(Plain-text document sources)
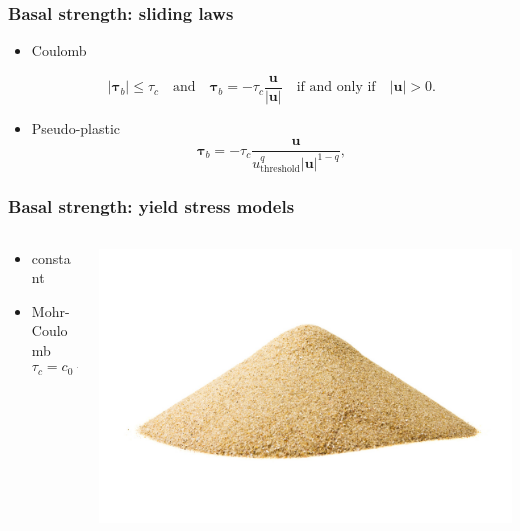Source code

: \documentclass[hide notes,intlimits]{beamer}
\begin{document}
\begin{frame}
  \frametitle{Basal strength: sliding laws}

  \begin{itemize}
  \item Coulomb

    \begin{equation*}
      \label{eq:11}
      |\boldsymbol{\tau}_b| \le \tau_c \quad \text{and} \quad \boldsymbol{\tau}_b =
      - \tau_c \frac{\mathbf{u}}{|\mathbf{u}|} \quad\text{if and only if}\quad |\mathbf{u}| > 0.
    \end{equation*}
  \item Pseudo-plastic
  \begin{equation*}
    \label{eq:10}
    \boldsymbol{\tau}_b =  - \tau_c \frac{\mathbf{u}}{u_{\text{threshold}}^q |\mathbf{u}|^{1-q}},
  \end{equation*}
  \end{itemize}
\end{frame}

\begin{frame}
  \frametitle{Basal strength: yield stress models}

  \begin{columns}
    \begin{column}{0.5\linewidth}
      \begin{itemize}
      \item constant
      \item Mohr-Coulomb
        \begin{equation*}
          \label{eq:12}
          \tau_c = c_{0} + (\tan\phi)\,N_{till}.
        \end{equation*}
      \end{itemize}
    \end{column}

    \begin{column}{0.5\linewidth}
      \includegraphics[width=\linewidth]{sand-pile}
    \end{column}
  \end{columns}

\end{frame}
\end{document}
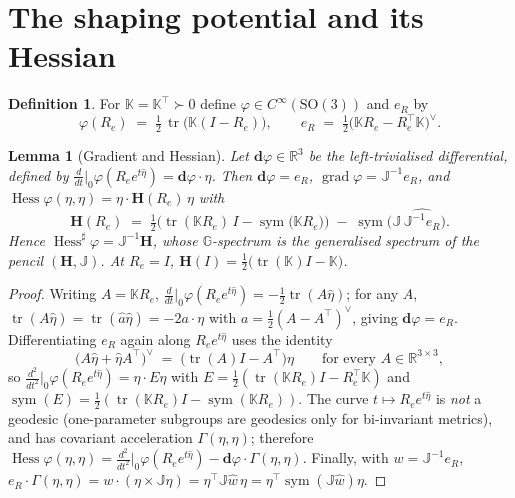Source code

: \documentclass[11pt,a4paper]{article}
\newcommand{\Gm}{\mathbb{G}}
\newcommand{\Rm}{\mathbb{R}}
\newcommand{\Jm}{\mathbb{J}}
\newcommand{\Km}{\mathbb{K}}
\newcommand{\Hess}{\operatorname{Hess}}
\newcommand{\grad}{\operatorname{grad}}
\newcommand{\Cinf}[1]{C^{\infty}(#1)}
\newcommand{\sym}{\operatorname{sym}}
\newcommand{\SO}{\mathrm{SO}(3)}
\newcommand{\tr}{\operatorname{tr}}
\newcommand{\eR}{e_{R}}
\theoremstyle{plain}
\newtheorem{lemma}[theorem]{Lemma}
\theoremstyle{definition}
\newtheorem{definition}[theorem]{Definition}
\theoremstyle{remark}
\begin{document}
\section{The shaping potential and its Hessian}
\label{sec:so3-pot}

\begin{definition}
For $\Km = \Km^{\top}\succ0$ define $\varphi\in\Cinf{\SO}$ and $\eR$ by
\begin{equation}
  \varphi(R_e) \;=\; \tfrac12\,\tr\!\big(\Km(I - R_e)\big),
  \qquad
  \eR \;=\; \tfrac12\big(\Km R_e - R_e^{\top}\Km\big)^{\vee}.
\end{equation}
\end{definition}

\begin{lemma}[Gradient and Hessian]
\label{lem:hess}
Let $\mathbf{d}\varphi\in\Rm^3$ be the left-trivialised differential, defined by
$\tfrac{d}{dt}\big|_0\varphi(R_e e^{t\hat\eta}) = \mathbf{d}\varphi\cdot\eta$.
Then $\mathbf{d}\varphi = \eR$, $\grad\varphi = \Jm^{-1}\eR$, and
$\Hess\varphi(\eta,\eta) = \eta\cdot\mathbf{H}(R_e)\,\eta$ with
\begin{equation}
  \boxed{\;
  \mathbf{H}(R_e) \;=\; \tfrac12\Big(\tr(\Km R_e)\,I - \sym\!\big(\Km R_e\big)\Big)
   \;-\; \sym\!\Big(\Jm\,\widehat{\Jm^{-1}\eR}\Big) .
  \;}
  \label{eq:Hmat}
\end{equation}
Hence $\Hess^{\sharp}\varphi = \Jm^{-1}\mathbf{H}$, whose $\Gm$-spectrum is the
generalised spectrum of the pencil $(\mathbf{H},\Jm)$. At $R_e = I$,
$\mathbf{H}(I) = \tfrac12\big(\tr(\Km)I - \Km\big)$.
\end{lemma}

\begin{proof}
Writing $A = \Km R_e$, $\tfrac{d}{dt}\big|_0\varphi(R_ee^{t\hat\eta}) = -\tfrac12\tr(A\hat\eta)$;
for any $A$, $\tr(A\hat\eta) = \tr(\hat a\hat\eta) = -2a\cdot\eta$ with
$a=\tfrac12(A-A^{\top})^{\vee}$, giving $\mathbf{d}\varphi=\eR$. Differentiating
$\eR$ again along $R_ee^{t\hat\eta}$ uses the identity
\begin{equation}
  \big(A\hat\eta + \hat\eta A^{\top}\big)^{\vee} \;=\; \big(\tr(A)I - A^{\top}\big)\eta
  \qquad\text{for every }A\in\Rm^{3\times3},
  \label{eq:vee-id}
\end{equation}
so $\tfrac{d^2}{dt^2}\big|_0\varphi(R_ee^{t\hat\eta}) = \eta\cdot E\eta$ with
$E = \tfrac12(\tr(\Km R_e)I - R_e^{\top}\Km)$ and
$\sym(E) = \tfrac12(\tr(\Km R_e)I - \sym(\Km R_e))$. The curve
$t\mapsto R_ee^{t\hat\eta}$ is \emph{not} a geodesic (one-parameter subgroups are
geodesics only for bi-invariant metrics), and has covariant acceleration
$\Gamma(\eta,\eta)$; therefore
$\Hess\varphi(\eta,\eta) = \tfrac{d^2}{dt^2}\big|_0\varphi(R_ee^{t\hat\eta}) - \mathbf{d}\varphi\cdot\Gamma(\eta,\eta)$.
Finally, with $w=\Jm^{-1}\eR$,
$\eR\cdot\Gamma(\eta,\eta) = w\cdot(\eta\times\Jm\eta) = \eta^{\top}\Jm\hat w\,\eta
= \eta^{\top}\sym(\Jm\hat w)\eta$.
\end{proof}
\end{document}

» Aim of the exercise:
Look through the data above for the word "itemize". Report each line where it occurs.

» Response to the exercise:
  \begin{itemize}
  \end{itemize}
      \begin{itemize}
      \end{itemize}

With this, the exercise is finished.